Extensive participant observations, informal as well as formal interviews were conducted with 8 street food vendors and their staffs. The main issues investigated related to food safety practices and perceptions, venturesome interactions and general conditions and challenges for street food vending. Semi-structured interviews were carried out with 27 street food customers and two focus group discussions were carried out with male and female street food consumers to gain in-depth understanding of consumers’ perceptions and attitudes towards street food quality, food safety and hygiene.
Several markets, urban farms, vendors’ networks and other relevant locations were visited in and around Kumara and contaminants from town authorities, research institutions and food corporations were consulted. Analysis: The process of analysis largely followed hermeneutic interpretation principles first categorizing data into units and later analyzing it according to a suitable theoretical model. Data is thus presented and analyses using a multi- dimensional model with the five core dimensions Of social, nutritional, hygienic, aesthetic and functional food quality.
Findings: Notions of food quality among consumers and vendors are highly subjective and multidimensional and include bio-medical concerns of food safety and hygiene as well as social, cultural, aesthetic and moral factors. Functional parameters such as price, availability and accessibility were found to be particularly strong and often overruling concerns of food hygiene. But vendors and consumers are also highly concerned with neatness, which includes aspects of cleanliness, order, aesthetic appearance as well as neat manners during social interactions.
Trust in a known vendor also seems to replace many customers’ concerns of hygiene and food safety. But hygiene related practices are often not extended to include the in-visible back stages of food vending and the consequence is apparent lack of important food safety practices during food preparations (e. G. Hand washing, keeping kitchen premises clean, cleaning vegetables). Hence, hygiene practices are also strongly determined by everyday concerns and agendas, proportioning effective food preparations etc.

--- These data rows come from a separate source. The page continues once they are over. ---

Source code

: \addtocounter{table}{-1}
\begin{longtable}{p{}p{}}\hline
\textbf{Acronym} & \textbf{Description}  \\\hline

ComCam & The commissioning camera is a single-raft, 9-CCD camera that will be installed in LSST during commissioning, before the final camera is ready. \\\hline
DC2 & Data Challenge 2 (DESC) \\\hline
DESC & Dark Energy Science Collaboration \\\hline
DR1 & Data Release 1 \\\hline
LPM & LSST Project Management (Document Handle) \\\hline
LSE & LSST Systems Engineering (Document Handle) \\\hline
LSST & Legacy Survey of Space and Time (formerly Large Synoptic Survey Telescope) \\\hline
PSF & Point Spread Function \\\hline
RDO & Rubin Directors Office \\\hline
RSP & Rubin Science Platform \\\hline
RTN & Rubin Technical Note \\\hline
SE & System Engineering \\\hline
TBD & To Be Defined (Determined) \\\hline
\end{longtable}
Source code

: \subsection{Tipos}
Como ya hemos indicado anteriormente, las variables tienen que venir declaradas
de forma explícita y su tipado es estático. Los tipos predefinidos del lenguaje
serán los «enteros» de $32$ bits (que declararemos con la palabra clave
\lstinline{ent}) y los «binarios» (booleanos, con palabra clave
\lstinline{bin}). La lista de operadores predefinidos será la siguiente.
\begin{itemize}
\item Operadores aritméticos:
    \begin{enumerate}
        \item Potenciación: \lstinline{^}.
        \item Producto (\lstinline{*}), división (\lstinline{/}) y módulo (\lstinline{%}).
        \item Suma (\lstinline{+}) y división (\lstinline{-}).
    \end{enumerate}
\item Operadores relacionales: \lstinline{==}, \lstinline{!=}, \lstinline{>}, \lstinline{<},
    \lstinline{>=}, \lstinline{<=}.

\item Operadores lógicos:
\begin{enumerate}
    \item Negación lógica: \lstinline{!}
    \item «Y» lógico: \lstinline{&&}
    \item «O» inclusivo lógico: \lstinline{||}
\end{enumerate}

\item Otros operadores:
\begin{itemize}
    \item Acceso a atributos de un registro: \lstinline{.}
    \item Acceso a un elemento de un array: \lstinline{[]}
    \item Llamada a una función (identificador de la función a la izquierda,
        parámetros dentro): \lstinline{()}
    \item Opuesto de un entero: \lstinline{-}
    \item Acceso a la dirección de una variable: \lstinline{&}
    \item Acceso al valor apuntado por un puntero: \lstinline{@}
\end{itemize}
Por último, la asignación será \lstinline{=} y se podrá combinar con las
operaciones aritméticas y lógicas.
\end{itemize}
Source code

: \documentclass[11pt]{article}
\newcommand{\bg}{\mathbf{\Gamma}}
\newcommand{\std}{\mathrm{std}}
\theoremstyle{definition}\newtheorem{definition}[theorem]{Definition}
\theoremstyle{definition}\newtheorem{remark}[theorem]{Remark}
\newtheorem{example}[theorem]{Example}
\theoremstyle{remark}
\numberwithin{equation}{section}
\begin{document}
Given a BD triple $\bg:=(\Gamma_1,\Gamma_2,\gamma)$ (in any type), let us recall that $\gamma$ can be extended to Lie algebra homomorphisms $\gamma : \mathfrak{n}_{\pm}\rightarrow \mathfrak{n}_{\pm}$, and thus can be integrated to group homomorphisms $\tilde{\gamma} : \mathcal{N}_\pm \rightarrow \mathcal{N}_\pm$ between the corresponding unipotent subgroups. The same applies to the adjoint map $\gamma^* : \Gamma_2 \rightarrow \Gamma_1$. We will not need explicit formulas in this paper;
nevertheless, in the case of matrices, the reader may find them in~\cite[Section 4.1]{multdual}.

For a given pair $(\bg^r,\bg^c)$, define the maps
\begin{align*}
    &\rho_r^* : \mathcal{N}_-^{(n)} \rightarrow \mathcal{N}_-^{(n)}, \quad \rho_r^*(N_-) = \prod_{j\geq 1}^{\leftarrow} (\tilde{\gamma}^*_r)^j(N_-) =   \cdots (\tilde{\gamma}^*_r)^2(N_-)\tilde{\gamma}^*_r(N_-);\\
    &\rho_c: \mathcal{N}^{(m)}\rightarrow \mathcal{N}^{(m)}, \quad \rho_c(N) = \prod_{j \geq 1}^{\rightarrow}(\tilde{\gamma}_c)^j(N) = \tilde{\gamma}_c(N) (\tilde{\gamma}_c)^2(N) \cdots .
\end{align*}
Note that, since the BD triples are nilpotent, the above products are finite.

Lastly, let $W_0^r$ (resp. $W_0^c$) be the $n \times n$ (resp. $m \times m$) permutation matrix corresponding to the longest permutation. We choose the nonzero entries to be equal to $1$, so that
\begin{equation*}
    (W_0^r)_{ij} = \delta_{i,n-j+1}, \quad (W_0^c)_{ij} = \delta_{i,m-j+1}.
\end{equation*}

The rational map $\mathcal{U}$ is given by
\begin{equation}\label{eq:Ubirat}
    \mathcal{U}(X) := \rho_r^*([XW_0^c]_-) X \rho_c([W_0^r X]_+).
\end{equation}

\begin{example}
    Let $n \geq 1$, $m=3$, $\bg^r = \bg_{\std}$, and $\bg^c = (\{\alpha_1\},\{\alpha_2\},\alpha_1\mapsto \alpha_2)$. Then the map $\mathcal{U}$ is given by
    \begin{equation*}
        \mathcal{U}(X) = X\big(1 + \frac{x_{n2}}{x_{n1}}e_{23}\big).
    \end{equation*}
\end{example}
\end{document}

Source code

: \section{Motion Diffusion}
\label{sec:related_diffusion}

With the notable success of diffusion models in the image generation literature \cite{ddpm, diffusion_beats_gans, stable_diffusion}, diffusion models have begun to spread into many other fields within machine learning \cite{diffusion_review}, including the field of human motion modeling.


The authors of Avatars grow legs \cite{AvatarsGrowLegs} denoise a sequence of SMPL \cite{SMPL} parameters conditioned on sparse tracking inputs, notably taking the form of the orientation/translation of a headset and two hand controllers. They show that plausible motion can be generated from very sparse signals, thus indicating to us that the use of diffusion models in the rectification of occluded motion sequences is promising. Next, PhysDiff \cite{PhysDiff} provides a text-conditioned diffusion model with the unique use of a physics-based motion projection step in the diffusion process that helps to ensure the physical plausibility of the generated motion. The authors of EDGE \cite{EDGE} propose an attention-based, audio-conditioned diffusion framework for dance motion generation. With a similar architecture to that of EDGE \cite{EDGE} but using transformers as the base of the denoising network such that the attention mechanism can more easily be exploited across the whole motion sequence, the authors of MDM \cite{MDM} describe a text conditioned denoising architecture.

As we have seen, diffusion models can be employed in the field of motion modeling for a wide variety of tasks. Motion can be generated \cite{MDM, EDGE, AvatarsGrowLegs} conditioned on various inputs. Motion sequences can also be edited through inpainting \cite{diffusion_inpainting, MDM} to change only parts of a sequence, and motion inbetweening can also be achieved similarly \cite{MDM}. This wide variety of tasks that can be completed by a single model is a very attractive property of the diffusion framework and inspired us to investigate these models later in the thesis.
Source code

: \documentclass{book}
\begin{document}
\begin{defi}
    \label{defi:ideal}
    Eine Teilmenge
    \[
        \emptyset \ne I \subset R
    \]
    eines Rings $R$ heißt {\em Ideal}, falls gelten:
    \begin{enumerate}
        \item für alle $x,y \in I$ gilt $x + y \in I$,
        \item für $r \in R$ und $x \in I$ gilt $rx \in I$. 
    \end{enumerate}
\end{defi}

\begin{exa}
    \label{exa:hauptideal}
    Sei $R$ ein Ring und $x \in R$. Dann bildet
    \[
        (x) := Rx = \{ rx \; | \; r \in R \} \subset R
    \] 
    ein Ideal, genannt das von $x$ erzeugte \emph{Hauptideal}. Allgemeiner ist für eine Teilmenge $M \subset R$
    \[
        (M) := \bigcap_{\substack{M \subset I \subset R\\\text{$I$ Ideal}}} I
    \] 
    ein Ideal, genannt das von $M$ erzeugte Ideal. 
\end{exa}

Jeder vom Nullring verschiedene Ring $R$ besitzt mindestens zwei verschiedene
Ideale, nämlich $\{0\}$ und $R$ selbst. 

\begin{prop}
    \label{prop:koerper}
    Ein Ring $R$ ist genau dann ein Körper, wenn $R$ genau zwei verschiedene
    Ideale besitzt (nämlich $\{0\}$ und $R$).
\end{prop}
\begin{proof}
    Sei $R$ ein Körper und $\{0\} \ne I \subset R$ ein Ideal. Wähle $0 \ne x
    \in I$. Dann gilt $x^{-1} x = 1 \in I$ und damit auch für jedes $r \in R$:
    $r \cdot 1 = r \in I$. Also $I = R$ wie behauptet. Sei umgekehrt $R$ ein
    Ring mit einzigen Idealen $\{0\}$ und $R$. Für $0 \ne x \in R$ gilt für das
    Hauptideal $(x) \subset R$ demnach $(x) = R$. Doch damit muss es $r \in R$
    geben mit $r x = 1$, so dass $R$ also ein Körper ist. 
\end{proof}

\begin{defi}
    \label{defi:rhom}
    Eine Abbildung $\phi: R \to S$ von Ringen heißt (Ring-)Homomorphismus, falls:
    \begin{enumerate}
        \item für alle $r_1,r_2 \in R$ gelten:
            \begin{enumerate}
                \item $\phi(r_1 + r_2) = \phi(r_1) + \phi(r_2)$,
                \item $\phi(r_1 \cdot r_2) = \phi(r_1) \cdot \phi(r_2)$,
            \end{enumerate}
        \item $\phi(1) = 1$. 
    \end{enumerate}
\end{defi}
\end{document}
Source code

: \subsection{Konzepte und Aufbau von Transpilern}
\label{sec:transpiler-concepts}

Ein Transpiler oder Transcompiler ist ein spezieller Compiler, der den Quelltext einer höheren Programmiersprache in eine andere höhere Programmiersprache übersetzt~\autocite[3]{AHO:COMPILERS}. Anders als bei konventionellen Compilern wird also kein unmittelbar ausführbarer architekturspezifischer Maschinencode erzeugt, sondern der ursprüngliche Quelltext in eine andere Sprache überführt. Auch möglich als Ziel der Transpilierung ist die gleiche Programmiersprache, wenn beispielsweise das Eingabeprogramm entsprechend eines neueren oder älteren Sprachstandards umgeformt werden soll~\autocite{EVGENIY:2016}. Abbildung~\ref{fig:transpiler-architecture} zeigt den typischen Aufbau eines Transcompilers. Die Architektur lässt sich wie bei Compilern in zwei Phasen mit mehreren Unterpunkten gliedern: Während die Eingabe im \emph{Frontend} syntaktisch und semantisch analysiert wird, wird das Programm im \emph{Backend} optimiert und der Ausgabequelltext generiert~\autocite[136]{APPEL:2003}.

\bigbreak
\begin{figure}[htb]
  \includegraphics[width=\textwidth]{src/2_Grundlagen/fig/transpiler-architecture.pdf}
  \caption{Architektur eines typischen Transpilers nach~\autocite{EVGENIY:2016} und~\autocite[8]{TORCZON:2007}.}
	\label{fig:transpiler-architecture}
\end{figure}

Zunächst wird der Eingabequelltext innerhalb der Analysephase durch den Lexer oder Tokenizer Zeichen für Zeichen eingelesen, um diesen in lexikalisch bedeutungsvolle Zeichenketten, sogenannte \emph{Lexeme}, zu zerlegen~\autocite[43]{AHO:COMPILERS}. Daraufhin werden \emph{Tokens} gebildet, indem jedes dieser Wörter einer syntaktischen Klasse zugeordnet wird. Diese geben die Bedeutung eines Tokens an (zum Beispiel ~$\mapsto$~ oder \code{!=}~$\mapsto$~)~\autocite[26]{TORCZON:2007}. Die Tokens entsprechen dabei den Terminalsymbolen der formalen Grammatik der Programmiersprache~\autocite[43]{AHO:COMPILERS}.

Future hygiene promotion should target the “in-visible” sources of food contamination and strengthening motivating networks for vendors to gain and internalize such food safety knowledge seems like a viable strategy in Kumara. This can be brought into action in fruitful partnerships with food Cooperation’s already hosting wide ranging networks of food vendors but vendors’ networks might also turn out to be a useful self- regulatory and participatory control mechanism for the street food sector offering an important supplement to the restrictive control strategies exercised by town authorities today. Perversity Of Copenhagen, Institute Of public Health CAP: Challenge Program EH: Environmental Health Inspectors OHO: Environmental Health Officers PEP: Environmental Health Project FAA: Food and Agriculture Organization of The United Nations FIG: Focus Group Discussion KM: Kumara Metropolitan Assembly UNJUST: Awaken Markham University of Technology and Science (In Kumara, Ghana) PRI: International Food policy Research Institute MIMI: International Water Management Institute MAFIA: The Magi Fast Food Association of Ghana – Shanty Region NOR: Natural Resource Institute WHO: World Health Organization 4
Thesis by Stud. Scientist. San. Pull. Thiele Ringleader Acknowledgements This study was conducted as part of the CIGAR Challenge Program (CAP) for Water and Food in collaboration with International Water Management Institute (MIMI), Awaken Markham University of Science of Technology (UNJUST) in Kumara, Ghana and university of Copenhagen, Denmark. Being attached to this project has provided me valuable teachings and experiences On processes of international public health research. Academic assistance was provided by Ass. Proof. Fleming Condense, University of Copenhagen, Dry.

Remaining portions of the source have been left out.